[[ Material provided open ]]

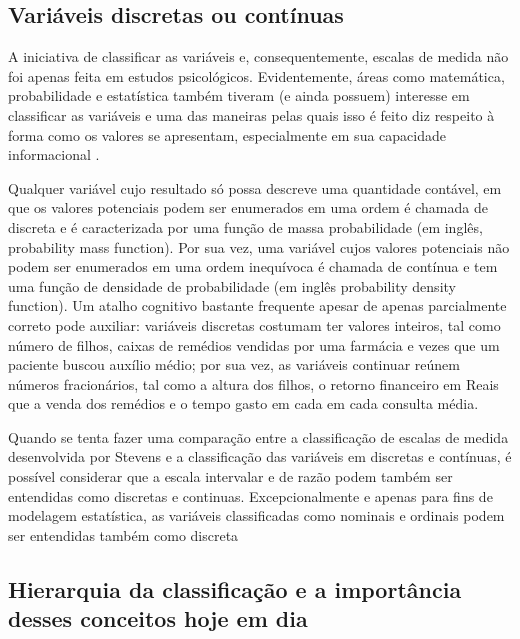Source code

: \documentclass[
]{book}
\begin{document}
\hypertarget{variuxe1veis-discretas-ou-contuxednuas}{%
\subsection{Variáveis discretas ou contínuas}\label{variuxe1veis-discretas-ou-contuxednuas}}

A iniciativa de classificar as variáveis e, consequentemente, escalas de medida não foi apenas feita em estudos psicológicos. Evidentemente, áreas como matemática, probabilidade e estatística também tiveram (e ainda possuem) interesse em classificar as variáveis e uma das maneiras pelas quais isso é feito diz respeito à forma como os valores se apresentam, especialmente em sua capacidade informacional \citep{morettin_bussab_2010}.

Qualquer variável cujo resultado só possa descreve uma quantidade contável, em que os valores potenciais podem ser enumerados em uma ordem é chamada de discreta e é caracterizada por uma função de massa probabilidade (em inglês, probability mass function). Por sua vez, uma variável cujos valores potenciais não podem ser enumerados em uma ordem inequívoca é chamada de contínua e tem uma função de densidade de probabilidade (em inglês probability density function). Um atalho cognitivo bastante frequente apesar de apenas parcialmente correto pode auxiliar: variáveis discretas costumam ter valores inteiros, tal como número de filhos, caixas de remédios vendidas por uma farmácia e vezes que um paciente buscou auxílio médio; por sua vez, as variáveis continuar reúnem números fracionários, tal como a altura dos filhos, o retorno financeiro em Reais que a venda dos remédios e o tempo gasto em cada em cada consulta média.

Quando se tenta fazer uma comparação entre a classificação de escalas de medida desenvolvida por Stevens e a classificação das variáveis em discretas e contínuas, é possível considerar que a escala intervalar e de razão podem também ser entendidas como discretas e continuas. Excepcionalmente e apenas para fins de modelagem estatística, as variáveis classificadas como nominais e ordinais podem ser entendidas também como discreta \citep[p.20]{Borgatta1980, privitera2016}

\hypertarget{hierarquia-da-classificauxe7uxe3o-e-a-importuxe2ncia-desses-conceitos-hoje-em-dia}{%
\subsection{Hierarquia da classificação e a importância desses conceitos hoje em dia}\label{hierarquia-da-classificauxe7uxe3o-e-a-importuxe2ncia-desses-conceitos-hoje-em-dia}}
\end{document}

[[ Material provided closed ]]

== What to produce ==
When you output the entries, keep each line exactly as it is and leave out any pictures.

== Result below ==
Source code

: \documentclass[
]{book}
\begin{document}
\hypertarget{variuxe1veis-discretas-ou-contuxednuas}{%
\subsection{Variáveis discretas ou contínuas}\label{variuxe1veis-discretas-ou-contuxednuas}}

A iniciativa de classificar as variáveis e, consequentemente, escalas de medida não foi apenas feita em estudos psicológicos. Evidentemente, áreas como matemática, probabilidade e estatística também tiveram (e ainda possuem) interesse em classificar as variáveis e uma das maneiras pelas quais isso é feito diz respeito à forma como os valores se apresentam, especialmente em sua capacidade informacional \citep{morettin_bussab_2010}.

Qualquer variável cujo resultado só possa descreve uma quantidade contável, em que os valores potenciais podem ser enumerados em uma ordem é chamada de discreta e é caracterizada por uma função de massa probabilidade (em inglês, probability mass function). Por sua vez, uma variável cujos valores potenciais não podem ser enumerados em uma ordem inequívoca é chamada de contínua e tem uma função de densidade de probabilidade (em inglês probability density function). Um atalho cognitivo bastante frequente apesar de apenas parcialmente correto pode auxiliar: variáveis discretas costumam ter valores inteiros, tal como número de filhos, caixas de remédios vendidas por uma farmácia e vezes que um paciente buscou auxílio médio; por sua vez, as variáveis continuar reúnem números fracionários, tal como a altura dos filhos, o retorno financeiro em Reais que a venda dos remédios e o tempo gasto em cada em cada consulta média.

Quando se tenta fazer uma comparação entre a classificação de escalas de medida desenvolvida por Stevens e a classificação das variáveis em discretas e contínuas, é possível considerar que a escala intervalar e de razão podem também ser entendidas como discretas e continuas. Excepcionalmente e apenas para fins de modelagem estatística, as variáveis classificadas como nominais e ordinais podem ser entendidas também como discreta \citep[p.20]{Borgatta1980, privitera2016}

\hypertarget{hierarquia-da-classificauxe7uxe3o-e-a-importuxe2ncia-desses-conceitos-hoje-em-dia}{%
\subsection{Hierarquia da classificação e a importância desses conceitos hoje em dia}\label{hierarquia-da-classificauxe7uxe3o-e-a-importuxe2ncia-desses-conceitos-hoje-em-dia}}
\end{document}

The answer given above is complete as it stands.